A coat rake may work better than a furminator if your pet's coat is a little longer than a normal Husky. Also you can use any detangling or anti-static spray for dog's coats and it can be much cheaper than the furminator's spray. Also bathing your dog and using a heavy conditioner can help the undercoat come out. If you have a professional dog blow dryer it will help blow out the undercoat too.


----------



## jennnej (Jun 18, 2008)

She's got "normal" husky-like coat. I do have a Furminator and I use it pretty much everyday (along with vacuum). Yea, you can't shave husky because the fur will grow back really funny or doesn't grow back at all. 

How long does it take for fish oil supplement to work? Does anyone have good results with fish oil? What's a good product for anti-shed?


----------



## dtails (Mar 8, 2010)

Fish Oil will start working within a couple of weeks.

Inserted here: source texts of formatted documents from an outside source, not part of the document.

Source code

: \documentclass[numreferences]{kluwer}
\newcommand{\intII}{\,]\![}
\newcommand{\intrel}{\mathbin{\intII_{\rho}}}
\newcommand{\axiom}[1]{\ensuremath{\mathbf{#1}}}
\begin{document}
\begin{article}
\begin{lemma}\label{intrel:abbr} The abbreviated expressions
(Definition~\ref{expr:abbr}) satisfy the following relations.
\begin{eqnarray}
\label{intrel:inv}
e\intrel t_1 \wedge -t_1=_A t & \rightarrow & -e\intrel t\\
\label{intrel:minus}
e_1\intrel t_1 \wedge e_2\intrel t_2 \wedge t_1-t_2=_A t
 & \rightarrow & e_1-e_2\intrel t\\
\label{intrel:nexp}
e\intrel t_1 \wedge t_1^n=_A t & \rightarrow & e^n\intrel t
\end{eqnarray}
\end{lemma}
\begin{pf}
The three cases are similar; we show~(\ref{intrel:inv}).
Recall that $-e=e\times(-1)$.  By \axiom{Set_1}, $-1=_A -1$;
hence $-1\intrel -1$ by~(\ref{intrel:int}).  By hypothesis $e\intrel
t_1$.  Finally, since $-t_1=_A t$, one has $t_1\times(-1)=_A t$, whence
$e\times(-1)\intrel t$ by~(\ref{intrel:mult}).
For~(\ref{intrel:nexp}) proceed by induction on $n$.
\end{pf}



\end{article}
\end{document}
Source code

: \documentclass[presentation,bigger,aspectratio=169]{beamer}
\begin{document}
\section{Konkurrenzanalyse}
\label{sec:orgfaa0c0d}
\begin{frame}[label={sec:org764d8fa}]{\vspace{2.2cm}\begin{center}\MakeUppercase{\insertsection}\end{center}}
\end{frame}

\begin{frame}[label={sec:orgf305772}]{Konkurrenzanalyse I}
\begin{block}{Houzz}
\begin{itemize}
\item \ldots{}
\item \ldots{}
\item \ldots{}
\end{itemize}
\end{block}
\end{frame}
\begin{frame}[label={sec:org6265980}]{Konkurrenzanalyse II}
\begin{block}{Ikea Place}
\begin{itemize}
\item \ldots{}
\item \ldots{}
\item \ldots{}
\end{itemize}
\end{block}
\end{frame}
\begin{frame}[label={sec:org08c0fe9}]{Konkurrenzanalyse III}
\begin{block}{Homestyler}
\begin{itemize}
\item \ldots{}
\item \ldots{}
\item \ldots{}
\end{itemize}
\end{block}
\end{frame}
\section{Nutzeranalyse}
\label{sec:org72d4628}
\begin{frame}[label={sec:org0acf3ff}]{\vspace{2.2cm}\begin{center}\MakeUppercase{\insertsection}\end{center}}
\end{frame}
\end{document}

But the reality is that your dog is never going to stop shedding. Its a Husky, they are one of the worst shedders known to man. The products we have suggested will help make it more managable but she's still going to shed.


----------



## woofie (Dec 29, 2009)

I am interested in using fish oil. We adopted Maya and the best guess we have on breed is chow/husky mix. Her fur is thick, longer on the top, tail and back haunches. She sheds quite a bit and we use an undercoat rake and a furminator once or twice a week. When you give fish oil, is it in the pill form or do you give it from the bottles of liquid I have seen in the store. Also how much and how often do you give it?


----------



## Jax (Feb 14, 2010)

woofie said:


> I am interested in using fish oil. We adopted Maya and the best guess we have on breed is chow/husky mix. Her fur is thick, longer on the top, tail and back haunches. She sheds quite a bit and we use an undercoat rake and a furminator once or twice a week. When you give fish oil, is it in the pill form or do you give it from the bottles of liquid I have seen in the store. Also how much and how often do you give it?



The fish oil will improve your dogs coat and therefore MAY decrease shedding, but just like the OP's, your type of dog is going to shed a lot. Period. IF she has dry skin or coat or seems to scratch a lot, fish oil may help. You can either use the liquid kind for pets or gel tablets, it's really six in one half a dozen the other, though if youd dog is difficult about swallowing pills I'd advise the liquid. Otherwise the gel tabs are probably easier. The liquid for pets will have directions based on weight on the package, it varies by brand and concentration. You can use regular people supplements, as long as you've checked to make sure there are no other additives and they're not combined vitamins. General consensus seems to be that you CAN give up to 1500 mg per 20 pounds per day, but you probably DON'T need to give that much. I would just start giving two (depending on her size, I'm assuming she's fairly large) 1000 mg gels (this is the size people ones typically come in) a day, and see how she does.


----------



## Kathyy (Jun 15, 2008)

The blow out is the best thing. If you could give a weekly 5 minute warm water rinse or bath and brush out the dog until dry it removes huge amounts of fur though. Then between rinse/baths the shedding will be diminished.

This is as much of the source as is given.